Some Grant Makers Get Savvier About Aid to War Veterans
March 23, 2014 | Read Time: 4 minutes
Veterans had never been a specific focus for Ahmanson Foundation grants before last year.
But when William Ahmanson, president of the fund and grand-nephew of the philanthropy’s founder, began to notice more grant requests from veterans groups two years ago, he knew the $1.1-billion private foundation needed to step up.
Last year Mr. Ahmanson quickly turned to two dozen colleges, most already part of the foundation’s existing scholarship program, and awarded them $1.25-million in grants to start programs that would encourage enrollment by veterans and provide services, including tuition assistance, to help ensure they made it to graduation. In February the foundation awarded a second round of grants totaling $1.3-million.
The Ahmanson Veteran Scholarship Initiative has served 135 students at 24 colleges, which have appointed staff members to focus on veterans’ needs or started centers to provide former soldiers with tutoring and other support to help them overcome obstacles that other students might not face.
Mr. Ahmanson says the foundation moved quickly with its grants because his research indicated that “everyone wants to do something for veterans, but all they were doing were attending seminars about what to do.”
His approach demonstrates what experts say is a growing savviness among philanthropies in helping soldiers make the transition from military to civilian life. Efforts include programs that provide assistance for veterans struggling to recover from physical injuries, mental-health problems, and financial hardships.
But as the number of veterans returning from Afghanistan and Iraq has grown, so have the challenges for grant makers trying to determine where their help is most needed. Some 60,000 groups have “veterans” in their name, the Philanthropy Roundtable estimates in a new report.
“Within this blizzard of choices there are some wonderful and highly productive organizations,” says the report, “Serving Those Who Served: A Wise Giver’s Guide to Assisting Veterans and Military Families.” But, it cautions, “There are also lots of feckless and even counterproductive undertakings.”
Vague Impact
Anne Marie Dougherty, executive director of the Bob Woodruff Foundation, says the confusion that abounds about how best to help veterans is one reason her organization focuses on helping other donors and grant makers navigate a maze of organizations.

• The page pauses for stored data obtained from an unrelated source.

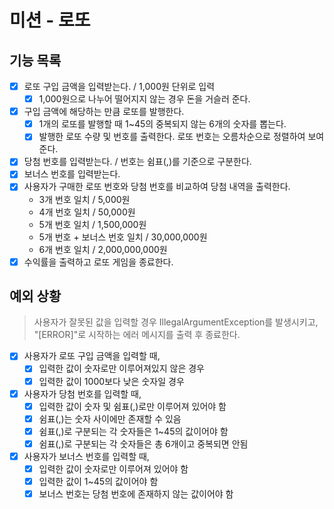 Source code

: # 미션 - 로또
## 기능 목록
- [x] 로또 구입 금액을 입력받는다. / 1,000원 단위로 입력
  - [x] 1,000원으로 나누어 떨어지지 않는 경우 돈을 거슬러 준다.
- [x] 구입 금액에 해당하는 만큼 로또를 발행한다.
  - [x] 1개의 로또를 발행할 때 1~45의 중복되지 않는 6개의 숫자를 뽑는다.
  - [x] 발행한 로또 수량 및 번호를 출력한다. 로또 번호는 오름차순으로 정렬하여 보여준다.
- [x] 당첨 번호를 입력받는다. / 번호는 쉼표(,)를 기준으로 구분한다.
- [x] 보너스 번호를 입력받는다.
- [x] 사용자가 구매한 로또 번호와 당첨 번호를 비교하여 당첨 내역을 출력한다.
  - 3개 번호 일치 / 5,000원
  - 4개 번호 일치 / 50,000원
  - 5개 번호 일치 / 1,500,000원
  - 5개 번호 + 보너스 번호 일치 / 30,000,000원
  - 6개 번호 일치 / 2,000,000,000원
- [x] 수익률을 출력하고 로또 게임을 종료한다.
## 예외 상황
> 사용자가 잘못된 값을 입력할 경우 IllegalArgumentException를 발생시키고,  
> "[ERROR]"로 시작하는 에러 메시지를 출력 후 종료한다.
- [x] 사용자가 로또 구입 금액을 입력할 때,
  - [x] 입력한 값이 숫자로만 이루어져있지 않은 경우
  - [x] 입력한 값이 1000보다 낮은 숫자일 경우
- [x] 사용자가 당첨 번호를 입력할 때,
  - [x] 입력한 값이 숫자 및 쉼표(,)로만 이루어져 있어야 함
  - [x] 쉼표(,)는 숫자 사이에만 존재할 수 있음
  - [x] 쉼표(,)로 구분되는 각 숫자들은 1~45의 값이어야 함
  - [x] 쉼표(,)로 구분되는 각 숫자들은 총 6개이고 중복되면 안됨
- [x] 사용자가 보너스 번호를 입력할 때,
  - [x] 입력한 값이 숫자로만 이루어져 있어야 함
  - [x] 입력한 값이 1~45의 값이어야 함
  - [x] 보너스 번호는 당첨 번호에 존재하지 않는 값이어야 함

“Donors and companies are coming to us and saying they want to help vets, but they’re not sure what are the good programs and how can they avoid making mistakes,” says Ms. Dougherty, whose organization was started by Mr. Woodruff, an ABC news reporter who was injured in 2006 by a roadside bomb while covering the war in Iraq.
She says what is frustrating for donors is that very few groups have conducted research that demonstrates “what has and hasn’t worked.”
The Bob Woodruff Foundation has also financed the work of Syracuse University’s Institute for Veterans and Military Families, started in 2011 to help support more research into what programs for veterans actually work.
“We can tell you today in a way we couldn’t have told you in the past through research that education and employment are two issue areas impacting vets and their families that have widespread and enduring implications for their post-service life,” says Mike Haynie, executive director of the institute at Syracuse.
Being able to obtain such reliable information is a recent development.
“Early in the 2000s, the sad reality was that if you hung out a shingle and said you were starting a nonprofit to serve veterans, it was relatively easy to go out and raise funds to do that,” he says. “That environment has changed dramatically especially over the last two to four years. The grant-making community is getting much more sophisticated.”
In 2013 the Philanthropy Roundtable began producing research of its own on effective veterans programs. The group highlights the type of student veterans that Mr. Ahmanson wants to help.
“A typical veteran on campus today is 5-10 years older than the common teenage college student. He or she often has a family to support,” the organization states in its report.
“So making the social adjustment to college, getting appropriate mentoring from campus authorities, financing the interstitial periods between semesters, and staying on task until a degree is finished are the toughest hurdles.”
Thomas Meyer, who leads the Philanthropy Roundtable’s veterans-services research, says more foundations could learn from the Ahmanson fund and assist veterans through programs they already support, in job training, college aid, and other areas that offer incentives to talented soldiers returning from war.
“That’s where the highest leverage points are in philanthropy,” Mr. Meyer says.
Some people in philanthropy who want to assist veterans are concerned that as the wars disappear from news reports, veterans issues will no longer remain a priority.
“Veteran philanthropy needs to become a permanent fixture,” says Mr. Meyers.